Assignment: Only the lines from the one containing "- Multiple rules" through the end of the data below should be copied, each exactly as written and with both ends kept.

Data for processing:
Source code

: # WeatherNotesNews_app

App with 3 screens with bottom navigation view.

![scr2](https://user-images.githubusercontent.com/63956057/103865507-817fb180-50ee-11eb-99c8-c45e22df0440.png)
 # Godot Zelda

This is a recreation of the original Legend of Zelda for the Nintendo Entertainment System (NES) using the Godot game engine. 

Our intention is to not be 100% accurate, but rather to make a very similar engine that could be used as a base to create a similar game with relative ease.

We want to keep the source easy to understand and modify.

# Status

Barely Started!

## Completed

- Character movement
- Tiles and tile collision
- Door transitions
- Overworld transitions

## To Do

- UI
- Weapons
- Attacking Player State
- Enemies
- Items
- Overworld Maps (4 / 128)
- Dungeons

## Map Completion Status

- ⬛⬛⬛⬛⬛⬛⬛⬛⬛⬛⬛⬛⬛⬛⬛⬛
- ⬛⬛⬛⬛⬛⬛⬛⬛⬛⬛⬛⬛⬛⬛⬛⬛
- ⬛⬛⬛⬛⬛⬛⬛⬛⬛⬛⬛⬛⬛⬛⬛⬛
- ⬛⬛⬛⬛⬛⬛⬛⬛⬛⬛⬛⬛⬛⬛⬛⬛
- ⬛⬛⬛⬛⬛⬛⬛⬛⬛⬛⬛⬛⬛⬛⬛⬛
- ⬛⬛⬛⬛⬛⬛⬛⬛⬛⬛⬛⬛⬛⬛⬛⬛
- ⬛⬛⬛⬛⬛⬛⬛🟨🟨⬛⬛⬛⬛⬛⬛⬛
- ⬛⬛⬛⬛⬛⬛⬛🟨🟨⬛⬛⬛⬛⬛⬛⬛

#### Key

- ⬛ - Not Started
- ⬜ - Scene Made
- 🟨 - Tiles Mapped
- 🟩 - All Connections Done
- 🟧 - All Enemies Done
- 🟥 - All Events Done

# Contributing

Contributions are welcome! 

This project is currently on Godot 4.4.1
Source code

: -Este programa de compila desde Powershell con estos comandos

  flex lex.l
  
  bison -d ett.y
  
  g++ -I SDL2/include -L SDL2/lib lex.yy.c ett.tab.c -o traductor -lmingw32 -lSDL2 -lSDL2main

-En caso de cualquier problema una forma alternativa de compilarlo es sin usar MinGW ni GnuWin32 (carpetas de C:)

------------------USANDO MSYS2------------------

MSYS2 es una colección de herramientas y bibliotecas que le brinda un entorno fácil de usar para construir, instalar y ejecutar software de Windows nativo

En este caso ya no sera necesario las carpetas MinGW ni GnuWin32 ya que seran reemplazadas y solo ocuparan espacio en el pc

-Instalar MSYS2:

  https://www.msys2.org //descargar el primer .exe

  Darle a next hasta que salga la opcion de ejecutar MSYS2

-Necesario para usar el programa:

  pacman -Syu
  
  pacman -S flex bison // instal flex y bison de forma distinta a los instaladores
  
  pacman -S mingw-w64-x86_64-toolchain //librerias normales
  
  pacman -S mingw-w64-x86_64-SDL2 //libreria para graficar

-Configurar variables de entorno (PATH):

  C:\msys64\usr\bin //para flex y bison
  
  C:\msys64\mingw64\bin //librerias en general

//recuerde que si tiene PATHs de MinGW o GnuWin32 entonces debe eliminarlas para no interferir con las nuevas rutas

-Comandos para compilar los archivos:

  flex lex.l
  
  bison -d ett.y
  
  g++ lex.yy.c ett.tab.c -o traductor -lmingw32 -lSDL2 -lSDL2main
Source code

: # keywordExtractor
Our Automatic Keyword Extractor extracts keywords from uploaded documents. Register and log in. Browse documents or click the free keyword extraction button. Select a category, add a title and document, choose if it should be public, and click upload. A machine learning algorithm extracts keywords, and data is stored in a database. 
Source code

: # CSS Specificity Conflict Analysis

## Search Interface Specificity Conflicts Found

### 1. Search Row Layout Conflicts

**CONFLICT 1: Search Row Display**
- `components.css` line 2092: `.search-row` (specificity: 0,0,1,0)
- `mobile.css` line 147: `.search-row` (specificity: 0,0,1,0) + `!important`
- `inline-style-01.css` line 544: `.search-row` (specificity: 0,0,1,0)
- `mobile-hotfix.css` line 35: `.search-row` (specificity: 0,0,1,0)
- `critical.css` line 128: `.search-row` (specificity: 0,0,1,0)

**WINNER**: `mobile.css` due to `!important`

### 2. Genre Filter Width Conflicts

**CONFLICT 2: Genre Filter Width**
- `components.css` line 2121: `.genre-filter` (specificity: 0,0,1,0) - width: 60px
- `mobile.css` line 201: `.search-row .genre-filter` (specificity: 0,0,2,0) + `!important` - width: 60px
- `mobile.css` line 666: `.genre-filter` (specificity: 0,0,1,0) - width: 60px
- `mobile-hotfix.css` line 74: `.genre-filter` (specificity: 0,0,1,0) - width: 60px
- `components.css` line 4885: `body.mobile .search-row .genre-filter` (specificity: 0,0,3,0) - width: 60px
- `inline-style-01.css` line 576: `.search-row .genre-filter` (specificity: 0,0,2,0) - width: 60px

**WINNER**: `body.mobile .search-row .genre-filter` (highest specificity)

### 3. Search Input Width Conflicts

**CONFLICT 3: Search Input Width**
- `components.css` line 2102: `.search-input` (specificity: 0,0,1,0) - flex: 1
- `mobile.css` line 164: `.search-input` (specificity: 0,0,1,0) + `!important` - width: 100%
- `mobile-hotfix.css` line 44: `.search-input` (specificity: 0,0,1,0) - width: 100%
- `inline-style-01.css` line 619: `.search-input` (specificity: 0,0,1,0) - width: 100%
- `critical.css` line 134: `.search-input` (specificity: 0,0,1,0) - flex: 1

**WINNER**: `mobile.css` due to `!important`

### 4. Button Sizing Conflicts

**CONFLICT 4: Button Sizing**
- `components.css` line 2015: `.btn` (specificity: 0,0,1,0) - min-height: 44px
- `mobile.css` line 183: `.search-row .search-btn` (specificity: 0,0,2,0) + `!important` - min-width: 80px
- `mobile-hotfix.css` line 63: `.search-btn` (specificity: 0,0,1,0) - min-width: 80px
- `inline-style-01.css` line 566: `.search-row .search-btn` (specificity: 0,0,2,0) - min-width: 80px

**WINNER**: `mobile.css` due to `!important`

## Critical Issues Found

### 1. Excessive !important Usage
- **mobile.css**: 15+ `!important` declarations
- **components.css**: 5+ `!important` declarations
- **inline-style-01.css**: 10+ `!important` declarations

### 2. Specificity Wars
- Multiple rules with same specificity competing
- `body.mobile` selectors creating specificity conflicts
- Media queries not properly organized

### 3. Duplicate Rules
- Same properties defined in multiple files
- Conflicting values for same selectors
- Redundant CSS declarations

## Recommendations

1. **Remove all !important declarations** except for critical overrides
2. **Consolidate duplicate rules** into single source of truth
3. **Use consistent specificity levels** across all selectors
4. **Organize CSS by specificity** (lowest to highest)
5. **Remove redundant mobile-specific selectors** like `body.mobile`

Solution to this task:
- Multiple rules with same specificity competing
- `body.mobile` selectors creating specificity conflicts
- Media queries not properly organized

### 3. Duplicate Rules
- Same properties defined in multiple files
- Conflicting values for same selectors
- Redundant CSS declarations

## Recommendations

1. **Remove all !important declarations** except for critical overrides
2. **Consolidate duplicate rules** into single source of truth
3. **Use consistent specificity levels** across all selectors
4. **Organize CSS by specificity** (lowest to highest)
5. **Remove redundant mobile-specific selectors** like `body.mobile`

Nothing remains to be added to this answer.